The third author of the paper was Dr. Alise Reicin, Merck's vice president for clinical research. She is also accused of failing to reveal her Merck affiliation in the study's disclosure section. Dr. Reicin testified on December 7th, 2005 in a trail in Houston that the company never misled doctors and the public about studies linking heart attacks to Vioxx. Again, this is nothing but bullshit, and worse, it invites a perjury investigation. Dr. Eric Topol whose publication on Vioxx's safety in 2001. together with the exposure of several independent studies, leads to the drug's withdrawn in September 30th, gave an opposite story. When he noticed some discrepancies in Merck's data and contacted Merck, Dr. Alise Reicin paid him an unprecedented personal visit. She told Dr. Topol she couldn't get access to all the data. After Dr. Topol published his study, Merck launch a smear campaign sending letters to doctors all over the country to discredit his study. Merck also threatend Dr. Gurkirpal Singh, a professor of Stanford University and also a Merck consultant, of 'sevear consequences' if he kept studying the risk of Vioxx. Several top medical schools complained about a consistent pattern of intimidation of investigators by Merck. Dr. Topol accused Merck of engaging in scientific misconduct, suppressing clinical evidence and stifling medical disclosure in its promoting of the Vioxx.

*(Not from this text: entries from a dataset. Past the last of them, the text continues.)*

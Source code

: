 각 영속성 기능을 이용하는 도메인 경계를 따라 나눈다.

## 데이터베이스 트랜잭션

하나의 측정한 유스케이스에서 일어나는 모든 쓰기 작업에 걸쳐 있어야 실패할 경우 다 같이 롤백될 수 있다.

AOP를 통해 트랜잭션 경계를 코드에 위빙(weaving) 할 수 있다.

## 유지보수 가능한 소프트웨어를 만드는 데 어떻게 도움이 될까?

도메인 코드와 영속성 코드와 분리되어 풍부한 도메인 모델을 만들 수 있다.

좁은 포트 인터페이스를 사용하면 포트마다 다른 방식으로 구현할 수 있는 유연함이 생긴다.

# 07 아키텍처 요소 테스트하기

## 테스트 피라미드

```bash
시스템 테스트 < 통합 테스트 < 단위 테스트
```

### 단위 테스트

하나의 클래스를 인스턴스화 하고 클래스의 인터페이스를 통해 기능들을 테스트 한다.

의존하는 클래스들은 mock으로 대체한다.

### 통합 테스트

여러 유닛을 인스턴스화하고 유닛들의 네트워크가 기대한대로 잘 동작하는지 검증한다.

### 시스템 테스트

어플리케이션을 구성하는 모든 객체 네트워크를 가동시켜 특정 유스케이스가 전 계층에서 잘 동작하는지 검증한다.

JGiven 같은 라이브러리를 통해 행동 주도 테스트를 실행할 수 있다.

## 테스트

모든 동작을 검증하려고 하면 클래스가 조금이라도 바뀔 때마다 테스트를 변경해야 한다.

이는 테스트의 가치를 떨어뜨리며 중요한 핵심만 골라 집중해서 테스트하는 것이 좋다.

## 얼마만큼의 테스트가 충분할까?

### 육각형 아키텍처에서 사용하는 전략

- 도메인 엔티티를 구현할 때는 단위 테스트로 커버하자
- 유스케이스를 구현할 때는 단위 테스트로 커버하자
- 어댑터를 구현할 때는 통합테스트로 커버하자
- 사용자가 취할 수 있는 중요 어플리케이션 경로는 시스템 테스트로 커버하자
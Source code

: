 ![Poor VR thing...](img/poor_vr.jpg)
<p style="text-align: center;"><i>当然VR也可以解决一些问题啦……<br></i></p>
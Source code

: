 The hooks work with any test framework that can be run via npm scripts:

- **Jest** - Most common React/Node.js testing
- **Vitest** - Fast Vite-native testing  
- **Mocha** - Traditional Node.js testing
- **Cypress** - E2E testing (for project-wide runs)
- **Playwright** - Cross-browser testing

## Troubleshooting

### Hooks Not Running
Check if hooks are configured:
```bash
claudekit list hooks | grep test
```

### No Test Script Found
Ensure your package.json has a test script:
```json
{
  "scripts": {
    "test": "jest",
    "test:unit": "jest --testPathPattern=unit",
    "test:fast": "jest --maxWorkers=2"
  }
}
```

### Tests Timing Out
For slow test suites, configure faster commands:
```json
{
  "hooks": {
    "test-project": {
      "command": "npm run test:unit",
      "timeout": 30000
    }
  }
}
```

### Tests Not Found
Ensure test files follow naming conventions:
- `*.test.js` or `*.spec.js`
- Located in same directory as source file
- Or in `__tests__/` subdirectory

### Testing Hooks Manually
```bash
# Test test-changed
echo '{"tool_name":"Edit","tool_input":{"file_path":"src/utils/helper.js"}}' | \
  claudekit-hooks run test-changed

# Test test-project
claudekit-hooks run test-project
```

The rest of the team is comprised of Drs. Loren Laine of University of Southern California, Deborah Shapiro of Merck, Ruben Burgos-Vargas of Hospital General de Mexico, Barry Davis of the University of Texas, Richard Day of the University of new South Wales, Marcos Bosi Ferraz of Universidade Federal de São Paulo, Christopher J. Hawkey of University Hospital in Nottingham UK, Marc C. Hochberg of the University of Maryland, Tore K. Kvien of Diakonhjemmet Hospital in Oslo Norway, Thomas J. Schnitzer of Northwestern University, Arthur Weaver of Arthritis Center of Nebraska Lincoln.
The painkiller was approved by FDA in 1999, and around 20 million people had been using Vioxx before its withdrawal in 2004. More than 7,000 lawsuits have been filed against Merck on Vioxx caused heart attacks and deaths, and many more are expected. In a June 9th, 2005 NPR report, it was estimated that at least 38,000 Americans were believed to have died from taking the painkiller. Because elevated risk of heart attacks only effects long-term users who had been using Vioxx for more than 18 months, had we known what Dr. Clair Bombardier decided to hide from us in her 2000 paper, many, if not all, of these lives could have been spared.